Every entry must come back exactly as it was given.
========================================================================
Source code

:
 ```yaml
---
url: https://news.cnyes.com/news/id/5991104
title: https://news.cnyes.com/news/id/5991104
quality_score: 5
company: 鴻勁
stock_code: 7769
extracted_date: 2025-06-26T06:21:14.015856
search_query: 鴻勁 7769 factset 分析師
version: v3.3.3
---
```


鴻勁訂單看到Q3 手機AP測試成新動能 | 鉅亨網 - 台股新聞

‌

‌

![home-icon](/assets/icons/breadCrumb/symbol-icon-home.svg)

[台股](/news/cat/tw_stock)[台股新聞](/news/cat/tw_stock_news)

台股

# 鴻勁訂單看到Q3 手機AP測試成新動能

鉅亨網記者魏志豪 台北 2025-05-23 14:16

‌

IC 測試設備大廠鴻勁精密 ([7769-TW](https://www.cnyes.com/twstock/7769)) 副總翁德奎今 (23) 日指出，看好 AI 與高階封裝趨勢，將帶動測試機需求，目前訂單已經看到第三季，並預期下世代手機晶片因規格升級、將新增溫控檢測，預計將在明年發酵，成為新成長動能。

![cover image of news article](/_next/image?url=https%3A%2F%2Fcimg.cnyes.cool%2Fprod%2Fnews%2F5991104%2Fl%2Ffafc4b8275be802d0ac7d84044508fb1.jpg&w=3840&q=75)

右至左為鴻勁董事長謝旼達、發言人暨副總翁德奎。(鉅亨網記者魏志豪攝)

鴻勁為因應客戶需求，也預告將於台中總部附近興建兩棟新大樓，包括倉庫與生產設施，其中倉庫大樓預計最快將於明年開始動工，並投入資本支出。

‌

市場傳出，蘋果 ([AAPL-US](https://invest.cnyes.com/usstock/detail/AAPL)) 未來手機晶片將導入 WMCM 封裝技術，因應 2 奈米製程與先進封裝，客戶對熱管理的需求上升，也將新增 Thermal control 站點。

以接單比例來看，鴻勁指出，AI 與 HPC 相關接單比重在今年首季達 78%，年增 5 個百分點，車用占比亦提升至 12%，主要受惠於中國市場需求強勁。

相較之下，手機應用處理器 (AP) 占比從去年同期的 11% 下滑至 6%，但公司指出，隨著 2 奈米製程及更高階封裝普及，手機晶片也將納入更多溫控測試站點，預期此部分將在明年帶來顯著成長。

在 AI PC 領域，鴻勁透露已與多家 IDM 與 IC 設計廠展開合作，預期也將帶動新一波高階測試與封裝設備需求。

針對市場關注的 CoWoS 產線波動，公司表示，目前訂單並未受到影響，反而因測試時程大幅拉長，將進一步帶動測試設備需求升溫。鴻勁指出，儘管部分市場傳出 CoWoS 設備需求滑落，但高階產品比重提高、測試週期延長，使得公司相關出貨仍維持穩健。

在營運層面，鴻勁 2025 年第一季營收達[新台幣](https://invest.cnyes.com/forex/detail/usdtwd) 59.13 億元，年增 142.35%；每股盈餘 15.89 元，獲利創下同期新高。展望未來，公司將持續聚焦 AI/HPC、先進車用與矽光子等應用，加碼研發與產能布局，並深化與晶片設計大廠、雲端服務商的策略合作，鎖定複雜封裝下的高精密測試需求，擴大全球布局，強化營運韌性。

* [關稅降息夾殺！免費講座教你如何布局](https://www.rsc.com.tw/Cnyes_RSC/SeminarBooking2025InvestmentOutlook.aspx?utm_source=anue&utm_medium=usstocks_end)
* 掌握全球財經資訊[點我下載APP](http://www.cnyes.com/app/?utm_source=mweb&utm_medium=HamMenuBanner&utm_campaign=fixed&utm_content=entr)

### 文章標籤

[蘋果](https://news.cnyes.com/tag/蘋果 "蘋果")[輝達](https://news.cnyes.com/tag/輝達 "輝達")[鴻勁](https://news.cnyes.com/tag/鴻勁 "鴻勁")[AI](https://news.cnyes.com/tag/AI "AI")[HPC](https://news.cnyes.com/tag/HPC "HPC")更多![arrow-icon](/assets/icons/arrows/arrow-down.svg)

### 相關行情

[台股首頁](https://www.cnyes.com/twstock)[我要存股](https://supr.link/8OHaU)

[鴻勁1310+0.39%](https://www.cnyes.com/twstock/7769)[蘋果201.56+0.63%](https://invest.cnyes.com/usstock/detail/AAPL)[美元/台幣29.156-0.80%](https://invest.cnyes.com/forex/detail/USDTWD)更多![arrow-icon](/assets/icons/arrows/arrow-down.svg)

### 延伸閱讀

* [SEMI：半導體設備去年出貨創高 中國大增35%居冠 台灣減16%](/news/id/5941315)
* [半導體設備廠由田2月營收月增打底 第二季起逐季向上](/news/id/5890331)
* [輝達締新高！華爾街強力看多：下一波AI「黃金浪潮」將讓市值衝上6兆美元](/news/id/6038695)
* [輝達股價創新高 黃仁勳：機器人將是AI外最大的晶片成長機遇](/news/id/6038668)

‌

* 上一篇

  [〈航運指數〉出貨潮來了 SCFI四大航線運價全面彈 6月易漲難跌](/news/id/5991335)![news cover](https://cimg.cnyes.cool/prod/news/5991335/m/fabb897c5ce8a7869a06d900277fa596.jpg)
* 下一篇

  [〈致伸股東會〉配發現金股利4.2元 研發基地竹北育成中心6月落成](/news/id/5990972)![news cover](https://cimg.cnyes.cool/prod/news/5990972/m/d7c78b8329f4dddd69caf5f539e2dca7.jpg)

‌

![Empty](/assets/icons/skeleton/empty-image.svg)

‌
========================================================================
RESPONSE FOR THIS EXERCISE =>
Source code

:
 ```yaml
---
url: https://news.cnyes.com/news/id/5991104
title: https://news.cnyes.com/news/id/5991104
quality_score: 5
company: 鴻勁
stock_code: 7769
extracted_date: 2025-06-26T06:21:14.015856
search_query: 鴻勁 7769 factset 分析師
version: v3.3.3
---
```


鴻勁訂單看到Q3 手機AP測試成新動能 | 鉅亨網 - 台股新聞

‌

‌

![home-icon](/assets/icons/breadCrumb/symbol-icon-home.svg)

[台股](/news/cat/tw_stock)[台股新聞](/news/cat/tw_stock_news)

台股

# 鴻勁訂單看到Q3 手機AP測試成新動能

鉅亨網記者魏志豪 台北 2025-05-23 14:16

‌

IC 測試設備大廠鴻勁精密 ([7769-TW](https://www.cnyes.com/twstock/7769)) 副總翁德奎今 (23) 日指出，看好 AI 與高階封裝趨勢，將帶動測試機需求，目前訂單已經看到第三季，並預期下世代手機晶片因規格升級、將新增溫控檢測，預計將在明年發酵，成為新成長動能。

![cover image of news article](/_next/image?url=https%3A%2F%2Fcimg.cnyes.cool%2Fprod%2Fnews%2F5991104%2Fl%2Ffafc4b8275be802d0ac7d84044508fb1.jpg&w=3840&q=75)

右至左為鴻勁董事長謝旼達、發言人暨副總翁德奎。(鉅亨網記者魏志豪攝)

鴻勁為因應客戶需求，也預告將於台中總部附近興建兩棟新大樓，包括倉庫與生產設施，其中倉庫大樓預計最快將於明年開始動工，並投入資本支出。

‌

市場傳出，蘋果 ([AAPL-US](https://invest.cnyes.com/usstock/detail/AAPL)) 未來手機晶片將導入 WMCM 封裝技術，因應 2 奈米製程與先進封裝，客戶對熱管理的需求上升，也將新增 Thermal control 站點。

以接單比例來看，鴻勁指出，AI 與 HPC 相關接單比重在今年首季達 78%，年增 5 個百分點，車用占比亦提升至 12%，主要受惠於中國市場需求強勁。

相較之下，手機應用處理器 (AP) 占比從去年同期的 11% 下滑至 6%，但公司指出，隨著 2 奈米製程及更高階封裝普及，手機晶片也將納入更多溫控測試站點，預期此部分將在明年帶來顯著成長。

在 AI PC 領域，鴻勁透露已與多家 IDM 與 IC 設計廠展開合作，預期也將帶動新一波高階測試與封裝設備需求。

針對市場關注的 CoWoS 產線波動，公司表示，目前訂單並未受到影響，反而因測試時程大幅拉長，將進一步帶動測試設備需求升溫。鴻勁指出，儘管部分市場傳出 CoWoS 設備需求滑落，但高階產品比重提高、測試週期延長，使得公司相關出貨仍維持穩健。

在營運層面，鴻勁 2025 年第一季營收達[新台幣](https://invest.cnyes.com/forex/detail/usdtwd) 59.13 億元，年增 142.35%；每股盈餘 15.89 元，獲利創下同期新高。展望未來，公司將持續聚焦 AI/HPC、先進車用與矽光子等應用，加碼研發與產能布局，並深化與晶片設計大廠、雲端服務商的策略合作，鎖定複雜封裝下的高精密測試需求，擴大全球布局，強化營運韌性。

* [關稅降息夾殺！免費講座教你如何布局](https://www.rsc.com.tw/Cnyes_RSC/SeminarBooking2025InvestmentOutlook.aspx?utm_source=anue&utm_medium=usstocks_end)
* 掌握全球財經資訊[點我下載APP](http://www.cnyes.com/app/?utm_source=mweb&utm_medium=HamMenuBanner&utm_campaign=fixed&utm_content=entr)

### 文章標籤

[蘋果](https://news.cnyes.com/tag/蘋果 "蘋果")[輝達](https://news.cnyes.com/tag/輝達 "輝達")[鴻勁](https://news.cnyes.com/tag/鴻勁 "鴻勁")[AI](https://news.cnyes.com/tag/AI "AI")[HPC](https://news.cnyes.com/tag/HPC "HPC")更多![arrow-icon](/assets/icons/arrows/arrow-down.svg)

### 相關行情

[台股首頁](https://www.cnyes.com/twstock)[我要存股](https://supr.link/8OHaU)

[鴻勁1310+0.39%](https://www.cnyes.com/twstock/7769)[蘋果201.56+0.63%](https://invest.cnyes.com/usstock/detail/AAPL)[美元/台幣29.156-0.80%](https://invest.cnyes.com/forex/detail/USDTWD)更多![arrow-icon](/assets/icons/arrows/arrow-down.svg)

### 延伸閱讀

* [SEMI：半導體設備去年出貨創高 中國大增35%居冠 台灣減16%](/news/id/5941315)
* [半導體設備廠由田2月營收月增打底 第二季起逐季向上](/news/id/5890331)
* [輝達締新高！華爾街強力看多：下一波AI「黃金浪潮」將讓市值衝上6兆美元](/news/id/6038695)
* [輝達股價創新高 黃仁勳：機器人將是AI外最大的晶片成長機遇](/news/id/6038668)

‌

* 上一篇

  [〈航運指數〉出貨潮來了 SCFI四大航線運價全面彈 6月易漲難跌](/news/id/5991335)![news cover](https://cimg.cnyes.cool/prod/news/5991335/m/fabb897c5ce8a7869a06d900277fa596.jpg)
* 下一篇

  [〈致伸股東會〉配發現金股利4.2元 研發基地竹北育成中心6月落成](/news/id/5990972)![news cover](https://cimg.cnyes.cool/prod/news/5990972/m/d7c78b8329f4dddd69caf5f539e2dca7.jpg)

‌

![Empty](/assets/icons/skeleton/empty-image.svg)

‌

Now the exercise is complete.